When Ericka asked me to write my thoughts on hospitality, I was planning on writing my thoughts on how to be a good hostess, and although related to hospitality, being a good hostess does not necessarily make one hospitable. For those friends I do invite into my home, I manage quite well as a hostess. I find it enjoyable – the planning, the preparation, the eating and drinking and the merry-making. It fills up my heart to make other people happy with food and conversation. But am I extending this to those who I do not (yet) call my friends? To strangers and newcomers? Or do I hide behind my sinful nature, afraid of rejection or unpleasant entanglement?

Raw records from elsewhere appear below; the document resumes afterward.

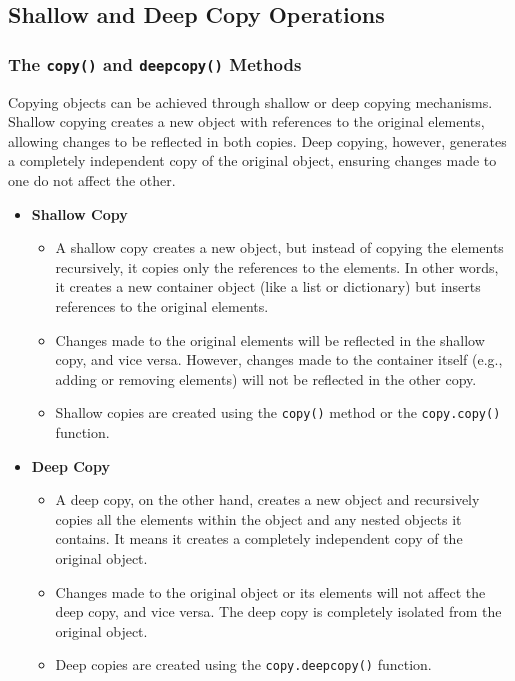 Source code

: \newpage
\subsection{Shallow and Deep Copy Operations}

\subsubsection{The \texttt{copy()} and \texttt{deepcopy()} Methods}
Copying objects can be achieved through shallow or deep copying mechanisms. Shallow copying creates a new object with references to the original elements, allowing changes to be reflected in both copies. Deep copying, however, generates a completely independent copy of the original object, ensuring changes made to one do not affect the other.

\begin{itemize}
    \item \textbf{Shallow Copy}
    \begin{itemize}
        \item A shallow copy creates a new object, but instead of copying the elements recursively, it copies only the references to the elements. In other words, it creates a new container object (like a list or dictionary) but inserts references to the original elements.
        \item Changes made to the original elements will be reflected in the shallow copy, and vice versa. However, changes made to the container itself (e.g., adding or removing elements) will not be reflected in the other copy.
        \item Shallow copies are created using the \texttt{copy()} method or the \texttt{copy.copy()} function.
    \end{itemize}
    
    \item \textbf{Deep Copy}
    \begin{itemize}
        \item A deep copy, on the other hand, creates a new object and recursively copies all the elements within the object and any nested objects it contains. It means it creates a completely independent copy of the original object.
        \item Changes made to the original object or its elements will not affect the deep copy, and vice versa. The deep copy is completely isolated from the original object.
        \item Deep copies are created using the \texttt{copy.deepcopy()} function.
    \end{itemize}
\end{itemize}

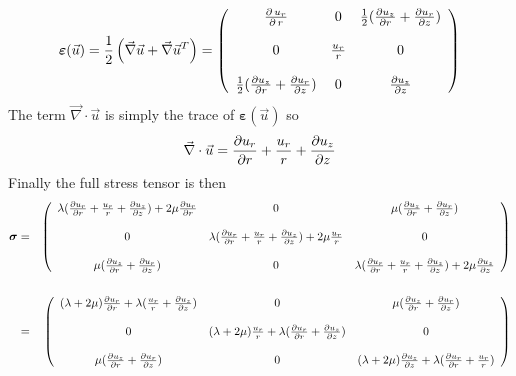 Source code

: \begin{equation}
\label{eq:strain_as} 
{\bm \varepsilon}(\vec{u})
=\frac12\left(\vec\nabla \vec{u}+\vec\nabla \vec{u}^T\right)
=
\left(
\begin{array}{ccc}
{\partial \, u_r \over \partial \, r} &
0 &
\frac12({\partial u_{z} \over \partial r} + {\partial u_r \over \partial z}) \\ \\
0 & {u_r \over r} & 0 \\ \\
\frac12({\partial u_{z} \over \partial r} + {\partial u_r \over \partial z} ) & 0 & {\partial u_{z} \over \partial z} 
\end{array}
\right)
\end{equation}
The term $\vec\nabla \cdot \vec{u}$ is simply the trace of ${\bm \varepsilon}(\vec{u})$ so 
\[
\vec\nabla \cdot \vec{u}
= {\partial u_r \over \partial r} +{u_r \over r}
+{\partial u_{z} \over \partial z}
\]
Finally the full stress tensor is then 
\begin{eqnarray}
{\bm \sigma}
&=&
\left(
\begin{array}{ccc}
\lambda({\partial  u_r \over \partial  r}
+{u_r \over r} +{\partial  u_{z} \over \partial z}) +
2\mu {\partial  u_r \over \partial  r} &
0 & \mu({\partial u_{z} \over \partial  r} + {\partial u_r \over \partial z} ) \\
\\
0 & \lambda({\partial u_r \over \partial r}
+{u_r \over r} +{\partial u_{z} \over \partial z}) + 2\mu{u_r \over r} & 0 \\
\\
\mu({\partial u_{z} \over \partial r} + {\partial u_r \over \partial z} )&0 & \lambda({\partial u_r \over \partial r}
+{u_r \over r} +{\partial u_{z} \over \partial z}) +
2\mu{\partial  u_{z} \over \partial z}
\end{array}
\right) \nonumber\\ \nonumber\\
&=&
\left(
\begin{array}{ccc}
(\lambda+ 2\mu) {\partial u_r \over \partial r}
+\lambda ({u_r \over r} +{\partial  u_{z} \over \partial z})  &
0 &
\mu({\partial u_{z} \over \partial  r} + {\partial u_r \over \partial z} ) \\
\\
0 &
(\lambda+2\mu) \frac{u_r}{r}
+ \lambda({\partial  u_r \over \partial r}
+{\partial u_{z} \over \partial z}) &
0 \\
\\
\mu({\partial u_{z} \over \partial r} + {\partial u_r \over \partial z} ) &
0 &
(\lambda+2\mu) \frac{\partial u_z}{\partial z}
+\lambda({\partial u_r \over \partial r}
+{u_r \over r} ) 
\end{array}
\right) \nonumber
\end{eqnarray}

As with all other virtues, I will never perform this perfectly. I will practice hospitality. I would like to be a more hospitable person to strangers. How wonderful it is when you are the stranger, and someone makes you feel warmly welcomed! It is such a spirit-lifting experience to make a connection with a stranger who smiles at you, talks to you, asks you about yourself and seems interested in listening to you. It can transform your day, and in some cases it can transform your life. What barriers do I need to knock down in order to approach others that way? You never know who they might be, or what impact you might have.